Si les conditions du glissement historique de 1248 sont aujourd’hui bien connues, de nombreuses zones d’ombres demeurent encore. Ainsi, pour Albert Pachoud la présence de blocs en profondeur dans les sondages, ainsi que la présence de gros blocs dans la vallée de l’Isère attesteraient de plusieurs autres écroulements qui auraient précédés celui de 1248 (Pachoud A. , L’écroulement du Granier en 1248 a-t-il eu des précédents ?, 1998 a ; Ecroulements et glissements au Mont-Granier avant l’année 1248, 2002).

Cet évènement a créé des contrepentes originales le long des versants, mais il reste à savoir comment les populations qui y vivaient ont réagi à cette catastrophe et ont su s’y adapter.

Figure 18 : Le nouveau réseau hydrographique sur le glissement de 1248

20 Pour la structure du Mont Granier se reporter entre autre à (Donze & Pachoud, 1998, p. 24).
21 «Ce niveau impose la présence d’un lac barré par le seuil formé par la banquette de Montmélian à Francin mais comblé avant le glissement du Granier » (Nicoud & al, 1998, p. 41).
22 Se référer à (Donze & Pachoud, 1998) pour l’ensemble du paragraphe.
23 En raison de l’affrontement de la chaîne de Belledone contre la Chartreuse à l’ouest (source laboratoire de géophysique de Grenoble, LGIT, réseau SISMALP).
24 Goguel & Pachoud, 1972 cité par Nicoud & al, 1998, p. 48.
25 « […] à un vaste glissement de marnes à la base du Granier sous le poids des falaises calcaires qui les surmontaient.»(Donze & Pachoud, 1998, p. 30)
26 « Des reconnaissances de terrains effectuées pour la délimitation des AOC Vins de Savoie, crus Apremont et Abymes, puis pour l’étude des tracés TGV, nous amènent à étendre plus largement le glissement ». (Nicoud & al, 1998, p. 43).
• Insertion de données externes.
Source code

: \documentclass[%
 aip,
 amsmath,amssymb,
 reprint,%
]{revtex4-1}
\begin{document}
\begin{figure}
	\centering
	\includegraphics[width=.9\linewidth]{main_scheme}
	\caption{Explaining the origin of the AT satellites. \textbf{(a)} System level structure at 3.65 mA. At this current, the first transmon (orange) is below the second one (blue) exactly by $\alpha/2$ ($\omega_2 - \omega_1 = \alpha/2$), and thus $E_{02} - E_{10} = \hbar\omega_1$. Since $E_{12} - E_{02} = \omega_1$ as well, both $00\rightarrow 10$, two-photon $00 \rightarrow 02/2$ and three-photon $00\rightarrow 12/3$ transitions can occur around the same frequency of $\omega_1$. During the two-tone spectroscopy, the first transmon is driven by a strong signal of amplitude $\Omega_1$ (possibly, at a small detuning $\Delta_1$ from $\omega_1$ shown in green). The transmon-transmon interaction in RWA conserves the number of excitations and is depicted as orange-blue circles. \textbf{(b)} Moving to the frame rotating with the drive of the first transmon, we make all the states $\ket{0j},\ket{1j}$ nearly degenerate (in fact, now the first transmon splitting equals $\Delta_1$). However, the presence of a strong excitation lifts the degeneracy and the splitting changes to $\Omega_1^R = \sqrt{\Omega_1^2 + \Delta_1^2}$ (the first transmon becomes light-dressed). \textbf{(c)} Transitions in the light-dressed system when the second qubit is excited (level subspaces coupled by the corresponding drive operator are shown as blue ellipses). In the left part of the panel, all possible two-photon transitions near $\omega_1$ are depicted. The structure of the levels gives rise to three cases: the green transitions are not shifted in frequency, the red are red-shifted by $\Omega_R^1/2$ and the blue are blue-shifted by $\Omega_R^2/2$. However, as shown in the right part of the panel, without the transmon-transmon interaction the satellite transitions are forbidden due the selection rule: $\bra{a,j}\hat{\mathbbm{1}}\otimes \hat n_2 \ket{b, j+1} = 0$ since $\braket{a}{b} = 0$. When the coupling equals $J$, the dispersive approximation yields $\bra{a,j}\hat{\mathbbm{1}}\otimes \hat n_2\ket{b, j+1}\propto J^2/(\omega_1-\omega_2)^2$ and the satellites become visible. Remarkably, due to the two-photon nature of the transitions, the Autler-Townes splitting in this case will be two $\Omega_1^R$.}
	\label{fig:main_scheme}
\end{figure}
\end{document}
Les sondages en question n’ont pas pu être consulté.
27 Se référer à (Nicoud & al, 1998, pp. 44-48) pour une description précises de la répartition spatiale et du parcours emprunté par la coulée.
28 Largeur minimale de deux kilomètres et maximale de sept kilomètres (Nicoud & al, 1998, p. 44).
29 Voir glossaire.
30 Pachoud, 1998 a, p.68 : « De tels blocs ont été mis en évidence, enterrés dans la plaine de l’Isère ». Pachoud dans une note manuscrite cité par : Bollon, 1998, p.58 : « Une tranchée dans un nouveau lotissement à Apremont a mis à jour plusieurs blocs urgoniens karstifiés, à environ 3 m de profondeur, dans une prairie plate, sans « mollards » et sans débris rocheux en surface.» Bollon, 1998, p.58 : « Un pylône à Haute tension situé au bord de la N. 90, à la limite du département de l’Isère, à la cote 268, a nécessité une fouille qui, après extraction de blocs urgoniens, a buté à 3 m de profondeur sur un énorme bloc qui a été laissé en place. ».